Hundreds of millions in Asia and the Pacific, especially poor and vulnerable communities, depend on healthy ocean ecosystems for livelihoods, food, good health, and enjoyment. Coral reefs and mangroves are important natural buffers that protect the region’s growing coastal populations against increasingly common and severe extreme weather events like storms and coastal flooding. Climate change, pollution, unsustainable fishing, and rapid coastal development are threatening the productivity of our oceans. Eight million tons of plastic are entering the ocean every year and mostly from Asia, along with huge volumes of agricultural pollutants and untreated wastewater. Climate change is causing rising sea levels, ocean warming, and acidification, while unsustainable fishing is depleting fish stocks. Not taking action means the death of 90% of coral reefs by 2052 and the loss of all commercially exploitable wild fish stocks by 2048.

Healthy marine ecosystems are therefore crucial for the food security and livelihoods of billions of people in Asia and the Pacific. Marine economies already contribute $2.5 trillion to the global economy, and there are increasing opportunities in sustainable tourism, food production, wastewater treatment, integrated solid waste management, and sustainable coastal infrastructure.

The 2012 United Nations Conference on Sustainable Development, Rio+20 articulated the concept of a "blue economy". It is based on the premise that healthy and sustainable ocean ecosystems are more productive and a must for sustainable ocean-based economies and livelihoods. Blue economy promotes economic growth, social inclusion and improved livelihoods at the same time as ensuring the environmental sustainability of oceans and seas. It defines a new paradigm of ocean economy, one that is in balance with the long-term capacity of the assets, goods and services of marine ecosystems, and that considers social inclusiveness.

Securing these opportunities requires that poverty, environment and gender dimensions are integrated into the blue economy planning and financing mechanisms being developed by member States and key development partners in Asia and the Pacific. The Joint UNDP–UNEP Poverty-Environment Action for Sustainable Development Goals is supporting the integration of poverty, environment and gender dimensions into Blue Economy.

The Poverty-Environment Action programme is a global programme builds on the deep experience of the UNDP–UNEP Poverty-Environment Initiative (PEI), which pioneered integrated approaches to mainstreaming poverty-environment linkages in national development planning and implementation processes—first in support of national efforts to achieve the Millennium Development Goals, and now as a model for implementation of the 2030 Agenda and the Sustainable Development Goals.

Poverty-Environment Action signed an agreement to initiate the preparation of a joint report with the Asian Development Bank (ADB) on 1 June 2020 on Opportunities and Challenges for Investment in the Sustainable Blue Economy of Asia and the Pacific. The joint knowledge product will look at the potential impact of reduced productivity of oceans can have on poverty and environment and looking at the potential options to increase ocean productivity through sustainable investment in blue economy. The knowledge product will support the implementation of ADB’s Ocean Finance Initiative. At the same time, this knowledge product will also be used to inform the work of the UNEP administered Regional Seas Programmes and UNEP’s Sustainable Blue Economy Finance Initiative and UNDP’s Ocean finance and blue economy programmes.

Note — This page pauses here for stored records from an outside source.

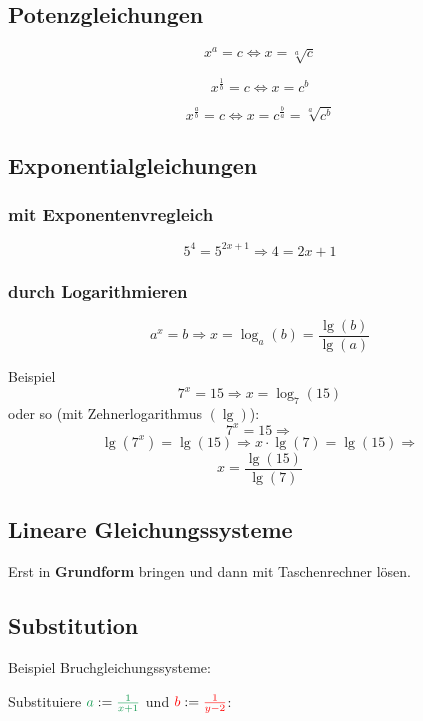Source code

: \begin{multicols}{2}
\subsection*{Potenzgleichungen}

$$x^a=c \Leftrightarrow x=\sqrt[a]{c}$$

$$x^\frac1b=c \Leftrightarrow x=c^b$$




$$x^{\frac{a}b} = c \Leftrightarrow{}
x=c^{\frac{b}a} = \sqrt[a]{c^b}$$
\forceCB
\subsection*{Exponentialgleichungen}
\subsubsection*{mit Exponentenvregleich}

$$5^4 = 5^{2x+1} \Longrightarrow  4=2x+1$$

\subsubsection*{durch Logarithmieren}
$$a^x=b \Rightarrow{} x=\log_a(b) = \frac{\lg(b)}{\lg(a)}$$

Beispiel
$$7^x=15 \Rightarrow x=\log_7(15)$$
oder so (mit Zehnerlogarithmus $(\lg)$):
$$7^x=15 \Rightarrow$$
$$\lg(7^x) = \lg(15) \Rightarrow x\cdot{}\lg(7) = \lg(15) \Rightarrow$$
$$x=\frac{\lg(15)}{\lg(7)}$$




\subsection*{Lineare Gleichungssysteme}
Erst in \textbf{Grundform} bringen und dann
mit Taschenrechner lösen.

\subsection*{Substitution}
Beispiel Bruchgleichungssysteme:

Substituiere
${\color{ForestGreen}a}:={\color{ForestGreen}\frac1{x+1}}$ und
${\color{red}b} : ={\color{red}\frac1{y-2}}$:



\end{multicols}
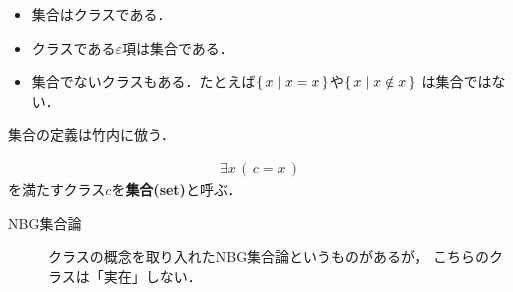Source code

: 	\begin{itemize}
		\item 集合はクラスである．
		\item クラスである$\varepsilon$項は集合である．
		\item 集合でないクラスもある．たとえば$\left\{\, x \mid x = x\, \right\}$や$\left\{\, x \mid x \notin x\, \right\}$
			は集合ではない．
	\end{itemize}
	
	集合の定義は竹内\cite{}に倣う．
	\begin{screen}
		\begin{dfn}[集合]
			\begin{align}
				\exists x\, (\, c = x\, )
			\end{align}
			を満たすクラス$c$を{\bf 集合(set)}と呼ぶ．
		\end{dfn}
	\end{screen}
	
	\begin{description}
		\item[NBG集合論] クラスの概念を取り入れたNBG集合論というものがあるが，
			こちらのクラスは「実在」しない．
	\end{description}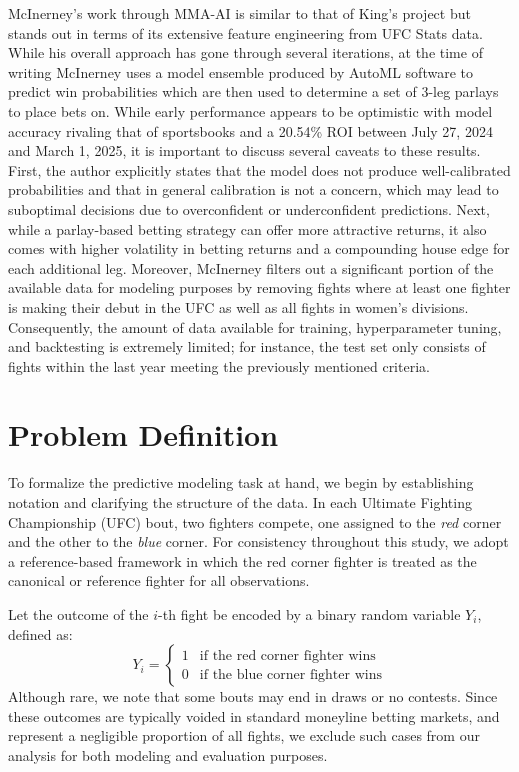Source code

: \documentclass[12pt,twoside]{report}
\begin{document}
McInerney's work through MMA-AI \citep{mcinerney_mmaai} is similar to that of King's project but stands out in terms of its extensive feature engineering from UFC Stats data. While his overall approach has gone through several iterations, at the time of writing McInerney uses a model ensemble produced by AutoML software to predict win probabilities which are then used to determine a set of 3-leg parlays to place bets on. While early performance appears to be optimistic with model accuracy rivaling that of sportsbooks and a 20.54\% ROI between July 27, 2024 and March 1, 2025, it is important to discuss several caveats to these results. First, the author explicitly states that the model does not produce well-calibrated probabilities and that in general calibration is not a concern, which may lead to suboptimal decisions due to overconfident or underconfident predictions. Next, while a parlay-based betting strategy can offer more attractive returns, it also comes with higher volatility in betting returns and a compounding house edge for each additional leg. Moreover, McInerney filters out a significant portion of the available data for modeling purposes by removing fights where at least one fighter is making their debut in the UFC as well as all fights in women's divisions. Consequently, the amount of data available for training, hyperparameter tuning, and backtesting is extremely limited; for instance, the test set only consists of fights within the last year meeting the previously mentioned criteria.


\section{Problem Definition}

To formalize the predictive modeling task at hand, we begin by establishing notation and clarifying the structure of the data. In each Ultimate Fighting Championship (UFC) bout, two fighters compete, one assigned to the \textit{red} corner and the other to the \textit{blue} corner. For consistency throughout this study, we adopt a reference-based framework in which the red corner fighter is treated as the canonical or reference fighter for all observations.

Let the outcome of the $i$-th fight be encoded by a binary random variable $Y_i$, defined as:
$$Y_i = \begin{cases}
    1 & \text{if the red corner fighter wins} \\
    0 & \text{if the blue corner fighter wins}
\end{cases}$$
Although rare, we note that some bouts may end in draws or no contests. Since these outcomes are typically voided in standard moneyline betting markets, and represent a negligible proportion of all fights, we exclude such cases from our analysis for both modeling and evaluation purposes.
\end{document}
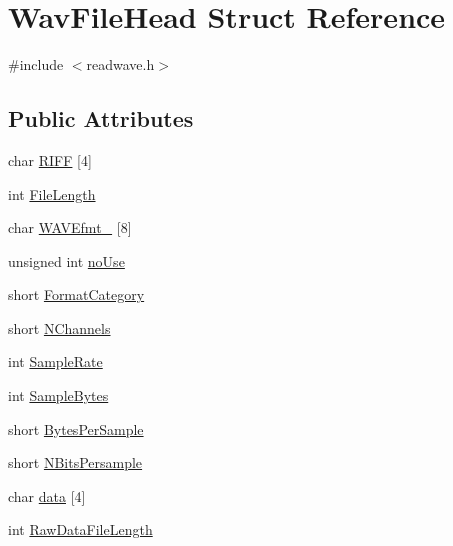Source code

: \hypertarget{struct_wav_file_head}{\section{Wav\+File\+Head Struct Reference}
\label{struct_wav_file_head}
}


{\ttfamily \#include $<$readwave.\+h$>$}

\subsection*{Public Attributes}
\begin{DoxyCompactItemize}
\item 
char \hyperlink{struct_wav_file_head_a4fc167b57b0ce929d637c80beed7744e}{R\+I\+F\+F} \mbox{[}4\mbox{]}
\item 
int \hyperlink{struct_wav_file_head_af6ef4db041f48976098aea1b5bfcb68d}{File\+Length}
\item 
char \hyperlink{struct_wav_file_head_a14e02b5fba8c5e393d8bcd11152a1608}{W\+A\+V\+Efmt\+\_\+} \mbox{[}8\mbox{]}
\item 
unsigned int \hyperlink{struct_wav_file_head_a1dbfbc68c621ff888f8688b63398645a}{no\+Use}
\item 
short \hyperlink{struct_wav_file_head_ad2e87eeaa789bfdf22f4e9c9ff2e7b07}{Format\+Category}
\item 
short \hyperlink{struct_wav_file_head_ad73e25704b5cc8d830bdf5caea5804e8}{N\+Channels}
\item 
int \hyperlink{struct_wav_file_head_abf17ddae26fc3f08a43159f028ccb4dc}{Sample\+Rate}
\item 
int \hyperlink{struct_wav_file_head_a73329077c42d2cdd022a0d7af9338a3c}{Sample\+Bytes}
\item 
short \hyperlink{struct_wav_file_head_afca43e14ff9fe31b11a3e910efcb8cbd}{Bytes\+Per\+Sample}
\item 
short \hyperlink{struct_wav_file_head_a9c042585c539b80150b573589c4eca7d}{N\+Bits\+Persample}
\item 
char \hyperlink{struct_wav_file_head_aa176c0476558590c61248fcf88f4a93e}{data} \mbox{[}4\mbox{]}
\item 
int \hyperlink{struct_wav_file_head_ae8390a61beb394f87c67e2734996a2cf}{Raw\+Data\+File\+Length}
\end{DoxyCompactItemize}


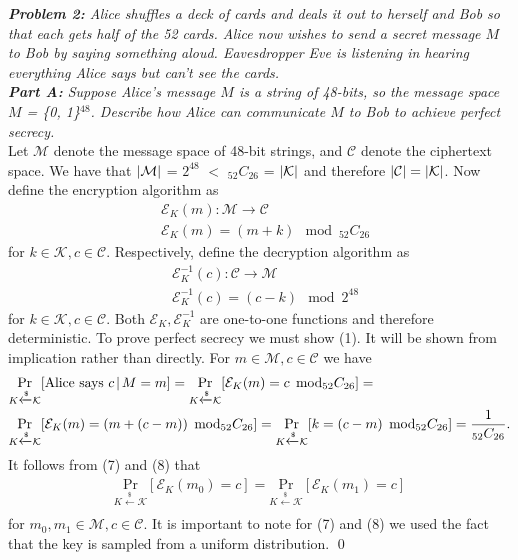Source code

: \documentclass[12pt]{article}
\DeclarePairedDelimiter \abs{\lvert}{\rvert}%
\theoremstyle{remark}
\begin{document}
\newpage

\textit{\textbf{Problem 2:} Alice shuffles a deck of cards and deals it out to herself and Bob so that each gets half of the 52 cards. Alice now wishes to send a secret message $M$ to Bob by saying something aloud. Eavesdropper Eve is listening in hearing everything Alice says but can’t see the cards.} \\

\textit{\textbf{Part A:} Suppose Alice's message $M$ is a string of 48-bits, so the message space $M$ = \{0, 1\}$^{48}$. Describe how Alice can communicate $M$ to Bob to achieve perfect secrecy.} \\

Let $\mathcal{M}$ denote the message space of 48-bit strings, and $\mathcal{C}$ denote the ciphertext space. We have that $\abs{\mathcal{M}}$ = $2^{48}$ $<$ ${}_{52}C_{26}$ = $\abs{\mathcal{K}}$ and therefore $\abs{\mathcal{C}} = \abs{\mathcal{K}}$. Now define the encryption algorithm as 
\begin{align}
	& \mathcal{E}_K(m): \mathcal{M} \rightarrow \mathcal{C} \\
	& \mathcal{E}_K(m) = (m + k) \mod {}_{52}C_{26}
\end{align}
for $k \in \mathcal{K}, c \in \mathcal{C}$. Respectively, define the decryption algorithm as
\begin{align}
	& \mathcal{E}^{-1}_K(c): \mathcal{C} \rightarrow \mathcal{M} \\
	& \mathcal{E}^{-1}_K(c) = (c - k) \mod 2^{48}
\end{align}
for $k \in \mathcal{K}, c \in \mathcal{C}$. Both $\mathcal{E}_K, \mathcal{E}^{-1}_K$ are one-to-one functions and therefore deterministic. To prove perfect secrecy we must show (1). It will be shown from implication rather than directly. For $m \in \mathcal{M}, c \in \mathcal{C}$ we have 
\begin{align}
		& \underset{K \xleftarrow[]{\$} \mathcal{K}}{\text{Pr}}[\text{Alice says } c \hspace{0.05cm} \vert \hspace{0.05cm} M = m] =
		\underset{K \xleftarrow[]{\$} \mathcal{K}}{\text{Pr}}[\mathcal{E}_K(m) = c \text{ \hspace{.05cm}mod} {}_{52}C_{26}] =
		\\
		& \underset{K \xleftarrow[]{\$} \mathcal{K}}{\text{Pr}}[\mathcal{E}_K(m) = (m + (c - m)) \text{ \hspace{.05cm}mod} {}_{52}C_{26}]
		= \underset{K \xleftarrow[]{\$} \mathcal{K}}{\text{Pr}}[k = (c - m) \text{ \hspace{.05cm}mod} {}_{52}C_{26}] = \frac{1}{{}_{52}C_{26}}.
\end{align}
It follows from (7) and (8) that 
\begin{align}
	\underset{K \xleftarrow[]{\$} \mathcal{K}}{\text{Pr}}[\mathcal{E}_K(m_0) = c] = 
	\underset{K \xleftarrow[]{\$} \mathcal{K}}{\text{Pr}}[\mathcal{E}_K(m_1) = c]
\end{align}
for $m_0, m_1 \in \mathcal{M}, c \in \mathcal{C}$. It is important to note for (7) and (8) we used the fact that the key is sampled from a uniform distribution. \qed \\
\end{document}
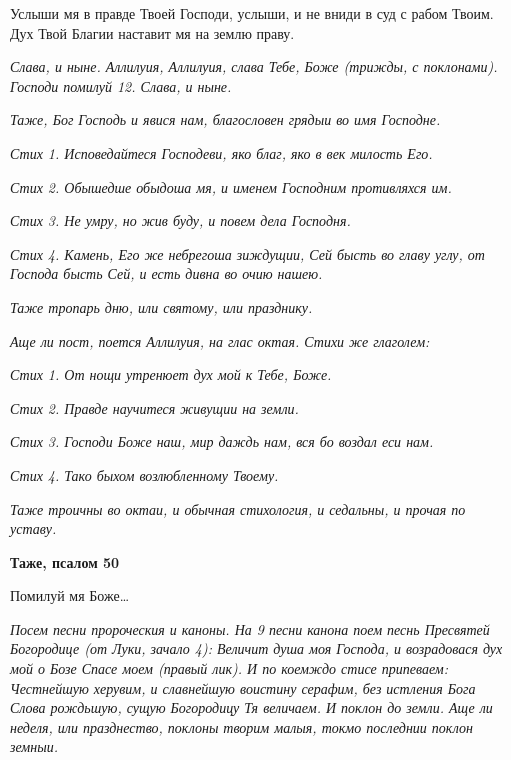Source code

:    Услыши мя в правде Твоей Господи, услыши, и не вниди в суд с рабом
Твоим. Дух Твой Благии наставит мя на землю праву.


 \itshape Слава, и ныне\normalfont{}. Аллилуия, Аллилуия, слава Тебе, Боже \itshape (трижды, с
поклонами)\normalfont{}. Господи помилуй \itshape 12\normalfont{}. \itshape Слава, и ныне\normalfont{}.


 \itshape Таже,\normalfont{} Бог Господь и явися нам, благословен грядыи во имя Господне.


 \itshape Стих 1.\normalfont{} Исповедайтеся Господеви, яко благ, яко в век милость
Его.


 \itshape Стих 2.\normalfont{} Обышедше обыдоша мя, и именем Господним противляхся
им.


 \itshape Стих 3.\normalfont{} Не умру, но жив буду, и повем дела Господня.


 \itshape Стих 4.\normalfont{} Камень, Его же небрегоша зиждущии, Сей бысть во главу углу,
от Господа бысть Сей, и есть дивна во очию нашею.


 \itshape Таже тропарь дню, или святому, или празднику.\normalfont{}


 \itshape Аще ли пост, поется Аллилуия, на глас октая. Стихи же глаголем:\normalfont{}


 \itshape Стих 1.\normalfont{} От нощи утренюет дух мой к Тебе, Боже.


 \itshape Стих 2.\normalfont{} Правде научитеся живущии на земли.


 \itshape Стих 3.\normalfont{} Господи Боже наш, мир даждь нам, вся бо воздал еси
нам.


 \itshape Стих 4.\normalfont{} Тако быхом возлюбленному Твоему.


 \itshape Таже троичны во октаи, и обычная стихология, и седальны, и прочая по
уставу.\normalfont{}






 

\bfseries Таже, псалом 50\normalfont{}


   Помилуй мя Боже…


 \itshape Посем песни пророческия и каноны. На 9 песни канона поем песнь
Пресвятей Богородице (от Луки, зачало 4):\normalfont{} Величит душа моя Господа, и
возрадовася дух мой о Бозе Спасе моем \itshape (правый лик). И по коемждо стисе
припеваем:\normalfont{} Честнейшую херувим, и славнейшую воистину серафим, без
истления Бога Слова рождьшую, сущую Богородицу Тя величаем. \itshape И поклон
до земли. Аще ли неделя, или празднество, поклоны творим малыя, токмо
последнии поклон земныи.\normalfont{}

By building on PEI’s legacy, Poverty-Environment Action is uniquely placed to ensure that the environmental dimension is not left behind when addressing poverty. Leveraging broader 2030 Agenda and Sustainable Development Goals implementation processes provides new entry points not only to mainstream environmental sustainability and related climate concerns for poverty eradication, but also to gradually shift government priorities and resource allocation towards addressing these issues. Further, it provides opportunities to improve the quality of private sector investments to support poverty-environment objectives. This represents the new focus of Poverty-Environment Action —aligning finance and investment with poverty, environment and climate objectives to accelerate achievement of the 2030 Agenda for Sustainable Development.